## Data for the task:

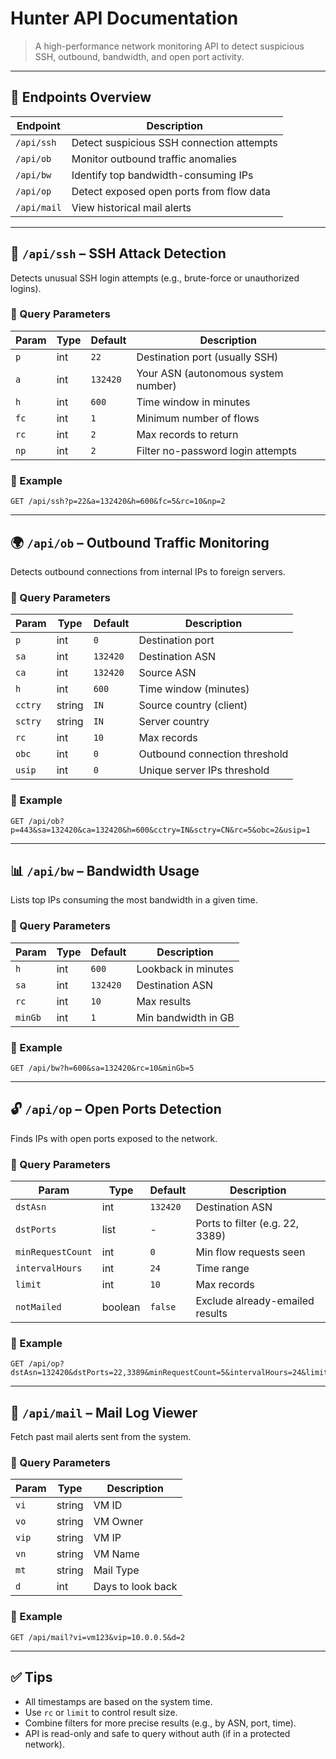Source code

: 

# Hunter API Documentation

> A high-performance network monitoring API to detect suspicious SSH, outbound, bandwidth, and open port activity.

---

## 🚀 Endpoints Overview

| Endpoint    | Description                               |
| ----------- | ----------------------------------------- |
| `/api/ssh`  | Detect suspicious SSH connection attempts |
| `/api/ob`   | Monitor outbound traffic anomalies        |
| `/api/bw`   | Identify top bandwidth-consuming IPs      |
| `/api/op`   | Detect exposed open ports from flow data  |
| `/api/mail` | View historical mail alerts               |

---

## 🔐 `/api/ssh` – SSH Attack Detection

Detects unusual SSH login attempts (e.g., brute-force or unauthorized logins).

### 🔧 Query Parameters

| Param | Type | Default  | Description                         |
| ----- | ---- | -------- | ----------------------------------- |
| `p`   | int  | `22`     | Destination port (usually SSH)      |
| `a`   | int  | `132420` | Your ASN (autonomous system number) |
| `h`   | int  | `600`    | Time window in minutes              |
| `fc`  | int  | `1`      | Minimum number of flows             |
| `rc`  | int  | `2`      | Max records to return               |
| `np`  | int  | `2`      | Filter no-password login attempts   |

### 🔗 Example

```
GET /api/ssh?p=22&a=132420&h=600&fc=5&rc=10&np=2
```

---

## 🌍 `/api/ob` – Outbound Traffic Monitoring

Detects outbound connections from internal IPs to foreign servers.

### 🔧 Query Parameters

| Param   | Type   | Default  | Description                   |
| ------- | ------ | -------- | ----------------------------- |
| `p`     | int    | `0`      | Destination port              |
| `sa`    | int    | `132420` | Destination ASN               |
| `ca`    | int    | `132420` | Source ASN                    |
| `h`     | int    | `600`    | Time window (minutes)         |
| `cctry` | string | `IN`     | Source country (client)       |
| `sctry` | string | `IN`     | Server country                |
| `rc`    | int    | `10`     | Max records                   |
| `obc`   | int    | `0`      | Outbound connection threshold |
| `usip`  | int    | `0`      | Unique server IPs threshold   |

### 🔗 Example

```
GET /api/ob?p=443&sa=132420&ca=132420&h=600&cctry=IN&sctry=CN&rc=5&obc=2&usip=1
```

---

## 📊 `/api/bw` – Bandwidth Usage

Lists top IPs consuming the most bandwidth in a given time.

### 🔧 Query Parameters

| Param   | Type | Default  | Description         |
| ------- | ---- | -------- | ------------------- |
| `h`     | int  | `600`    | Lookback in minutes |
| `sa`    | int  | `132420` | Destination ASN     |
| `rc`    | int  | `10`     | Max results         |
| `minGb` | int  | `1`      | Min bandwidth in GB |

### 🔗 Example

```
GET /api/bw?h=600&sa=132420&rc=10&minGb=5
```

---

## 🔓 `/api/op` – Open Ports Detection

Finds IPs with open ports exposed to the network.

### 🔧 Query Parameters

| Param             | Type      | Default  | Description                     |
| ----------------- | --------- | -------- | ------------------------------- |
| `dstAsn`          | int       | `132420` | Destination ASN                 |
| `dstPorts`        | list<int> | -        | Ports to filter (e.g. 22, 3389) |
| `minRequestCount` | int       | `0`      | Min flow requests seen          |
| `intervalHours`   | int       | `24`     | Time range                      |
| `limit`           | int       | `10`     | Max records                     |
| `notMailed`       | boolean   | `false`  | Exclude already-emailed results |

### 🔗 Example

```
GET /api/op?dstAsn=132420&dstPorts=22,3389&minRequestCount=5&intervalHours=24&limit=5&notMailed=true
```

---

## 📧 `/api/mail` – Mail Log Viewer

Fetch past mail alerts sent from the system.

### 🔧 Query Parameters

| Param | Type   | Description       |
| ----- | ------ | ----------------- |
| `vi`  | string | VM ID             |
| `vo`  | string | VM Owner          |
| `vip` | string | VM IP             |
| `vn`  | string | VM Name           |
| `mt`  | string | Mail Type         |
| `d`   | int    | Days to look back |

### 🔗 Example

```
GET /api/mail?vi=vm123&vip=10.0.0.5&d=2
```

---

## ✅ Tips

* All timestamps are based on the system time.
* Use `rc` or `limit` to control result size.
* Combine filters for more precise results (e.g., by ASN, port, time).
* API is read-only and safe to query without auth (if in a protected network).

## What you should do:
Only lines holding the word "intervalHours" are wanted; list them all from the material.

## Answer to this problem:
| `intervalHours`   | int       | `24`     | Time range                      |
GET /api/op?dstAsn=132420&dstPorts=22,3389&minRequestCount=5&intervalHours=24&limit=5&notMailed=true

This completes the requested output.